• _Exercise description_
Your answer should be every line of the records that contains the word "Since".
- - -
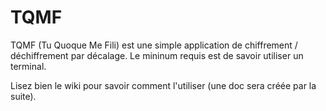 TQMF
====

TQMF (Tu Quoque Me Fili) est une simple application de chiffrement / déchiffrement par décalage. Le mininum requis est de savoir utiliser un terminal.

Lisez bien le wiki pour savoir comment l'utiliser (une doc sera créée par la suite).
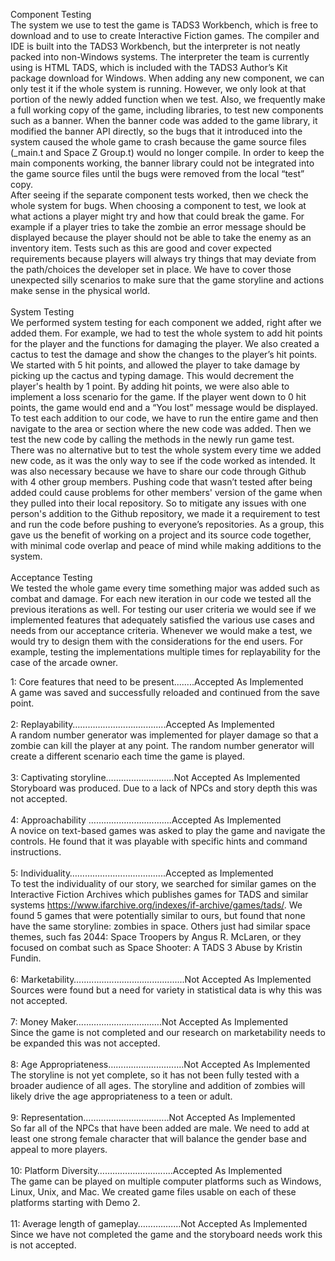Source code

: 
Component Testing<br>
The system we use to test the game is TADS3 Workbench, which is free to download and to use to create Interactive Fiction games. The compiler and IDE is built into the TADS3 Workbench, but the interpreter is not neatly packed into non-Windows systems. The interpreter the team is currently using is HTML TADS, which is included with the TADS3 Author’s Kit package download for Windows. When adding any new component, we can only test it if the whole system is running. However, we only look at that portion of the newly added function when we test. Also, we frequently make a full working copy of the game, including libraries, to test new components such as a banner. When the banner code was added to the game library, it modified the banner API directly, so the bugs that it introduced into the system caused the whole game to crash because the game source files (_main.t and Space Z Group.t) would no longer compile. In order to keep the main components working, the banner library could not be integrated into the game source files until the bugs were removed from the local “test” copy. <br>
After seeing if the separate component tests worked, then we check the whole system for bugs. When choosing a component to test, we look at what actions a player might try and how that could break the game. For example if a player tries to take the zombie an error message should be displayed because the player should not be able to take the enemy as an inventory item. Tests such as this are good and cover expected requirements because players will always try things that may deviate from the path/choices the developer set in place. We have to cover those unexpected silly scenarios to make sure that the game storyline and actions make sense in the physical world.<br><br>
System Testing<br>
We performed system testing for each component we added, right after we added them. For example, we had to test the whole system to add hit points for the player and the functions for damaging the player. We also created a cactus to test the damage and show the changes to the player’s hit points. We started with 5 hit points, and allowed the player to take damage by picking up the cactus and typing damage. This would decrement the player's health by 1 point. By adding hit points, we were also able to implement a loss scenario for the game. If the player went down to 0 hit points, the game would end and a “You lost” message would be displayed. To test each addition to our code, we have to run the entire game and then navigate to the area or section where the new code was added. Then we test the new code by calling the methods in the newly run game test. <br>
There was no alternative but to test the whole system every time we added new code, as it was the only way to see if the code worked as intended. It was also necessary because we have to share our code through Github with 4 other group members. Pushing code that wasn’t tested after being added could cause problems for other members' version of the game when they pulled into their local repository. So to mitigate any issues with one person's addition to the Github repository, we made it a requirement to test and run the code before pushing to everyone’s repositories. As a group, this gave us the benefit of working on a project and its source code together, with minimal code overlap and peace of mind while making additions to the system.<br><br>
Acceptance Testing<br>
We tested the whole game every time something major was added such as combat and damage. For each new iteration in our code we tested all the previous iterations as well. For testing our user criteria we would see if we implemented features that adequately satisfied the various use cases and needs from our acceptance criteria. Whenever we would make a test, we would try to design them with the considerations for the end users. For example, testing the implementations multiple times for replayability for the case of the arcade owner.<br>

1: Core features that need to be present........Accepted As Implemented<br>
A game was saved and successfully reloaded and continued from the save point. 
<br><br>
2: Replayability…………………….............Accepted As Implemented<br>
A random number generator was implemented for player damage so that a zombie can kill the player at any point. The random number generator will create a different scenario each time the game is played.
<br><br>
3: Captivating storyline…….…………........Not Accepted As Implemented<br>
Storyboard was produced. Due to a lack of NPCs and story depth this was not accepted.
<br><br>
4: Approachability …………………............Accepted As Implemented<br>
A novice on text-based games was asked to play the game and navigate the controls. He found that it was playable with specific hints and command instructions.
<br><br>
5: Individuality……………………..............Accepted as Implemented<br>
To test the individuality of our story, we searched for similar games on the Interactive Fiction Archives which publishes games for TADS and similar systems https://www.ifarchive.org/indexes/if-archive/games/tads/. We found 5 games that were potentially similar to ours, but found that none have the same storyline: zombies in space. Others just had similar space themes, such fas 2044: Space Troopers by Angus R. McLaren, or they focused on combat such as Space Shooter: A TADS 3 Abuse by Kristin Fundin. 
<br><br>
6: Marketability….........................................Not Accepted As Implemented<br>
Sources were found but a need for variety in statistical data is why this was not accepted.
<br><br>
7: Money Maker………………………...….Not Accepted As Implemented<br>
Since the game is not completed and our research on marketability needs to be expanded this was not accepted.
<br><br>
8: Age Appropriateness……….….................Not Accepted As Implemented<br>
The storyline is not yet complete, so it has not been fully tested with a broader audience of all ages. The storyline and addition of zombies will likely drive the age appropriateness to a teen or adult.
<br><br>
9: Representation………………………..…..Not Accepted As Implemented<br>
So far all of the NPCs that have been added are male. We need to add at least one strong female character that will balance the gender base and appeal to more players.
<br><br>
10: Platform Diversity………………............Accepted As Implemented<br>
The game can be played on multiple computer platforms such as Windows, Linux, Unix, and Mac. We created game files usable on each of these platforms starting with Demo 2.
<br><br>
11: Average length of gameplay………..…...Not Accepted As Implemented<br>
Since we have not completed the game and the storyboard needs work this is not accepted.
<br><br>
- - -
• _Solution for this problem_
Since the game is not completed and our research on marketability needs to be expanded this was not accepted.
Since we have not completed the game and the storyboard needs work this is not accepted.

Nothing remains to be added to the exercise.